Quiet grace and dignity: the President disses The White House as apologists cry, "But what about Obama!?"

"Mister we could use a man/like Hoibert Hoover again..." Dignity is fly fishing in a three-piece suit.

In January 2009, the former White House chief of staff and secretary of transportation, Andrew Card, laid into the new president, Barack Obama, in The New York Times:
I found that Ronald Reagan and both President Bushes treated the Oval Office with tremendous respect. They treated the Office of the Presidency with tremendous respect. And some of that respect was reflected in how they expected people to behave, how they expected them to dress when they walked into the symbol of freedom for the world, the Oval Office. And yes, I’m disappointed to see the casual, laissez faire, short sleeves, no shirt and tie, no jacket, kind of locker room experience that seems to be taking place in this White House and the Oval Office.
Ken Langone, a founder of Home Depot, repeated the claim in 2011.

In 2013 formerly-respected journalist Lou Dobbs fretted over the President's feet.


In 2014 Ron Christie blew some fuses over photos of Obama talking to Vladimir Putin in jeans:
“Talking with the President of Russia about an invasion in a button-down shirt and jeans is not up to the task,” Ron Christie, a former adviser to President George W. Bush and Vice President Dick Cheney, told the Daily News. 
While it “irks” him to see the casual wear that passes through the door of the Oval Office these days, he says Obama’s wardrobe choice for the Putin call was particularly bad for failing to send the “right message” given the seriousness of the issue.
Donald Trump fussed that the President gave an interview about the '14 Super Bowl without a tie:
Donald Trump did not like President Barack Obama’s casual look in his pre-game interview with Fox News host Bill O’Reilly before Sunday’s Super Bowl. 
On Fox & Friends on Monday, Trump said Obama was “sloppy” and “not presidential” for not wearing a tie during the interview. 
When co-host Steve Doocy suggested that Trump could send Obama some ties from his collection, Trump said that was a “great idea.” 
“You just gave me a great idea- right out of Macy’s,” he enthusiastically said. “I’ll send them immediately.”
He promulgated the Major Interviews Rule shortly after:


New York Congressman Peter King found evidence of moral meltdown in the Oval Office over a tan suit the summer of 2014:
“There’s no way any of us can excuse what the president did yesterday,” King said of President Obama on NewsMaxTV. “When you have the world watching … a week, two weeks of anticipation of what the United States is gonna do. For him to walk out – I’m not trying to be trivial here – in a light suit, light tan suit, saying that first he wants to talk about what most Americans care about the revision of second quarter numbers on the economy.
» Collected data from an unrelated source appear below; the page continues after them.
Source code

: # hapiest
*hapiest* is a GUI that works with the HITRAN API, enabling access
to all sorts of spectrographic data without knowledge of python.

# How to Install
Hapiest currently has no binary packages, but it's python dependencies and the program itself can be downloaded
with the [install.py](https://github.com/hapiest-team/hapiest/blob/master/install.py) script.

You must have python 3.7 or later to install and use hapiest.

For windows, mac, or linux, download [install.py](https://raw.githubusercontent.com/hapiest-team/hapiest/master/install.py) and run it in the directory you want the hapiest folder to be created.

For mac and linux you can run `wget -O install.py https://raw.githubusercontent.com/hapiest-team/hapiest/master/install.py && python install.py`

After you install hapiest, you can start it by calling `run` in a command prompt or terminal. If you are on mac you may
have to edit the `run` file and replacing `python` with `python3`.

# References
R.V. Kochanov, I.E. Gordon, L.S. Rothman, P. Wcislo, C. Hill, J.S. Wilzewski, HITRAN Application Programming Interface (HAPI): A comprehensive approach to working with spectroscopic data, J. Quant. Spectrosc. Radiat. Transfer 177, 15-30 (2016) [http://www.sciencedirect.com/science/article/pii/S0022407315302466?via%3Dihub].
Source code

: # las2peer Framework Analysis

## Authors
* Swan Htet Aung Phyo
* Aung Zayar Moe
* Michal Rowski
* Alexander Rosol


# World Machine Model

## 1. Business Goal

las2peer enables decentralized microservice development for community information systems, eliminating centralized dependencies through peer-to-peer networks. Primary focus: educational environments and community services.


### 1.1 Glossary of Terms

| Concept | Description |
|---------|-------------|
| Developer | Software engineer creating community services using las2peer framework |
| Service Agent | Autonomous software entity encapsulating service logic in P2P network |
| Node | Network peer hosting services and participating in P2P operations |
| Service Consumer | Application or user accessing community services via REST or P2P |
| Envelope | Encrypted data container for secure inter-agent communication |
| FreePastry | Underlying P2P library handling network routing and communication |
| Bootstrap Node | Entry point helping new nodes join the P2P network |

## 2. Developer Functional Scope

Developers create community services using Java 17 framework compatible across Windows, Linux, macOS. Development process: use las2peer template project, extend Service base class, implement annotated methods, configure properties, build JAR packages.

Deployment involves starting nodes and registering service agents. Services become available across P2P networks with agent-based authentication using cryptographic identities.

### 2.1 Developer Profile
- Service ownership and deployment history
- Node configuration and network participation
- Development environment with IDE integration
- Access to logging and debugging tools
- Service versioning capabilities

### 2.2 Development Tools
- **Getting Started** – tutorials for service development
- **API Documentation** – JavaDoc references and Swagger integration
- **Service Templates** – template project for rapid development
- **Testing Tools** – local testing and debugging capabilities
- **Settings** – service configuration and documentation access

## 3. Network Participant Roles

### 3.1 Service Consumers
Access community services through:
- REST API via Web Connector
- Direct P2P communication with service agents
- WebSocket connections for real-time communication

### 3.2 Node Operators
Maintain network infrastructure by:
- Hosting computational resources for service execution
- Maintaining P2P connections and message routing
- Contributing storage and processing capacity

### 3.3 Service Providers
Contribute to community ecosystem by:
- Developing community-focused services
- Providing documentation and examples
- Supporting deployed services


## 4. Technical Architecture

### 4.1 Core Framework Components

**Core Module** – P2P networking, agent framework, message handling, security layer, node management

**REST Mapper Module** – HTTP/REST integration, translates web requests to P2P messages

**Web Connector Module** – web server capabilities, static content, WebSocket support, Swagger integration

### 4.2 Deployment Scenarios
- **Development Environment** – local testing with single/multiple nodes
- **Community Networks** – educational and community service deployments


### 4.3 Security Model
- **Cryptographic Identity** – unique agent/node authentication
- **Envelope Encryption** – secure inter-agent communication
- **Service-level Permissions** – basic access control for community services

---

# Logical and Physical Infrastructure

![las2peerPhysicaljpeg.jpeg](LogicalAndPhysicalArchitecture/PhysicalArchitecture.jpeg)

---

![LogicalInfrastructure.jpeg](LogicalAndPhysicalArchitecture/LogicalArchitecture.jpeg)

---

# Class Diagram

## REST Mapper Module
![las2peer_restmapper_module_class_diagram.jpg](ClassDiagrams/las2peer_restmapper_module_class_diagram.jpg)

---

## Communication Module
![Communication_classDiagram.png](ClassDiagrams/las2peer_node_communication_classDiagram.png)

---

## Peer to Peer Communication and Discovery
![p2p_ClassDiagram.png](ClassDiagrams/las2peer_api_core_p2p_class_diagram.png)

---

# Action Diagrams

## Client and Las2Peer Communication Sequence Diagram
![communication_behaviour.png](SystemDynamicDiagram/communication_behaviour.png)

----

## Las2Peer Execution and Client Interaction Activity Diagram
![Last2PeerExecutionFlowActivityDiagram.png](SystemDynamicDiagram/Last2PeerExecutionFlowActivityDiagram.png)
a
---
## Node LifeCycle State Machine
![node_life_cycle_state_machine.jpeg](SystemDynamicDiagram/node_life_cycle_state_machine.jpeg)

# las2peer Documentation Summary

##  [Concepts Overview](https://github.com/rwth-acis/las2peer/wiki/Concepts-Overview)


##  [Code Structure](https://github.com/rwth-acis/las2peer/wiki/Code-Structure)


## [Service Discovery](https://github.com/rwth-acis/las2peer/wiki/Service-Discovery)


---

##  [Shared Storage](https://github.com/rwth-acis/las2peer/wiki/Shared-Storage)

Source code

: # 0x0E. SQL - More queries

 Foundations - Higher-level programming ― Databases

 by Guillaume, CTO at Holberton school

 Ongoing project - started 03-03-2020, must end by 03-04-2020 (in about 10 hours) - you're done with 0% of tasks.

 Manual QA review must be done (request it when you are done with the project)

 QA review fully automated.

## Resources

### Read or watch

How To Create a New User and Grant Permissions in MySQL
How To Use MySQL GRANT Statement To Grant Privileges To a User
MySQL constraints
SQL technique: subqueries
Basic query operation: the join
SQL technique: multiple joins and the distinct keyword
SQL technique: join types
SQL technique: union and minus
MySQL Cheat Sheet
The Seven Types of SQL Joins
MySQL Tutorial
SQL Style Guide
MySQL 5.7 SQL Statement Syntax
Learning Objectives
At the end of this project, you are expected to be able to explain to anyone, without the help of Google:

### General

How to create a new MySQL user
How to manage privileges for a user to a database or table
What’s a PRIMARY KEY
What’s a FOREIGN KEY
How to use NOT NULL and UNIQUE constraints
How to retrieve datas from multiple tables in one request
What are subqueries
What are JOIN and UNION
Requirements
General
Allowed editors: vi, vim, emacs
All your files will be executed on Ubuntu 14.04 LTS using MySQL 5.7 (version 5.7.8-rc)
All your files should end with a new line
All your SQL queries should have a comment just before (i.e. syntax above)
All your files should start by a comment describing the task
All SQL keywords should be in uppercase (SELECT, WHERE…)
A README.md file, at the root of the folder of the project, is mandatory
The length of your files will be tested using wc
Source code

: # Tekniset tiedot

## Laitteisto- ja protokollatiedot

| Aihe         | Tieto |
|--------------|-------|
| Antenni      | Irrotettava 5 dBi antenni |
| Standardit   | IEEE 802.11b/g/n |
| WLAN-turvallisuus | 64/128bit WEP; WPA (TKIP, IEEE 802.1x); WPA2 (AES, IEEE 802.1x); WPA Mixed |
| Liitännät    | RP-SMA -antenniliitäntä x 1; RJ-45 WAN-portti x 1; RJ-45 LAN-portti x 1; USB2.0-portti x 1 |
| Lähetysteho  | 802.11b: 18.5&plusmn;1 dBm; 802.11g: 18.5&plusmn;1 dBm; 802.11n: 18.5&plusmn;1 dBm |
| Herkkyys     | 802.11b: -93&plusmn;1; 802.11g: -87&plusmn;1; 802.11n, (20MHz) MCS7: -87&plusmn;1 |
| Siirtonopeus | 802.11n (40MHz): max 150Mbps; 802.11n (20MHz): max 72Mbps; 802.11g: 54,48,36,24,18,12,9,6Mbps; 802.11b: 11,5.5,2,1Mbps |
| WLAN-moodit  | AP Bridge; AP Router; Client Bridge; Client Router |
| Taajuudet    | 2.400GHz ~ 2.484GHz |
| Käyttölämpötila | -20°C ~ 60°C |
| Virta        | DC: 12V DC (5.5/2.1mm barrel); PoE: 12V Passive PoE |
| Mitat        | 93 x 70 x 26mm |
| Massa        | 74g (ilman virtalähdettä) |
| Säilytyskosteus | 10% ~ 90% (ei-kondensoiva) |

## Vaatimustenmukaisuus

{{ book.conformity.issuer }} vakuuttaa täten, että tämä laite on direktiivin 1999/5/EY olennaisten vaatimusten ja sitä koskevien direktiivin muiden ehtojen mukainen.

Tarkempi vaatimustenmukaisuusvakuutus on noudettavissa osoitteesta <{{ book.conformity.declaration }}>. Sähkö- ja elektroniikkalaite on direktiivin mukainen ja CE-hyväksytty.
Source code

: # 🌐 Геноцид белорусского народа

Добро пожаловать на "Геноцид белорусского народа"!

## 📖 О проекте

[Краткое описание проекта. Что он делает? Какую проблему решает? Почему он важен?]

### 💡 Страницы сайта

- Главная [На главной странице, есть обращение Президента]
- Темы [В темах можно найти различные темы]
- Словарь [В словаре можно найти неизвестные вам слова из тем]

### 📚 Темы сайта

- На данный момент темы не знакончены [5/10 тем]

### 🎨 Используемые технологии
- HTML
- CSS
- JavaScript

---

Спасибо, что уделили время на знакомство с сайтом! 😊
This is a week after Jim Foley was beheaded and he’s trying to act like real Americans care about the economy, not about ISIS and not about terrorism. And then he goes on to say he has no strategy.”
In February 2017, presidential adviser Kellyanne Conway complained- to Lou Dobbs, no less, on Fox- about "the venom of the left" after this video emerged:




In April 2017 the President entertained the 2008 Republican vice presidential nominee, a foul-mouthed rock star well past his sell-by (his recent conversion to civil public discourse lasted 38 days), and a Republican candidate for the US Senate in Michigan to dinner and a White House tour:


One former staffer from another administration called the trio of guests "a white trash Mount Rushmore."

In July 2017 the President told an Ohio crowd he should be on the real one.

In the current issue of Golf Digest, Americans learned that the President has a ten-plot cemetery for his family overlooking the first hole at Bedminster, his New Jersey golf club and that he repairs there many a weekend because he despises living in public housing:
He has his own cottage adjacent to the pool; it was recently given a secure perimeter by the Secret Service, leading to the inevitable joke that it's the only wall Trump has successfully built. Chatting with some members before a recent round of golf, he explained his frequent appearances: "That White House is a real dump." (A White House spokesperson denies this occurred.) 
Since the days of Mrs. John F. Kennedy, The White House has been maintained as a museum and has been under a constant program of maintenance and repair  ($750,000 to $1.6 million a year) since the building was gutted and rebuilt in 1949-52. 

The President's design taste is widely known as Dictator Chic.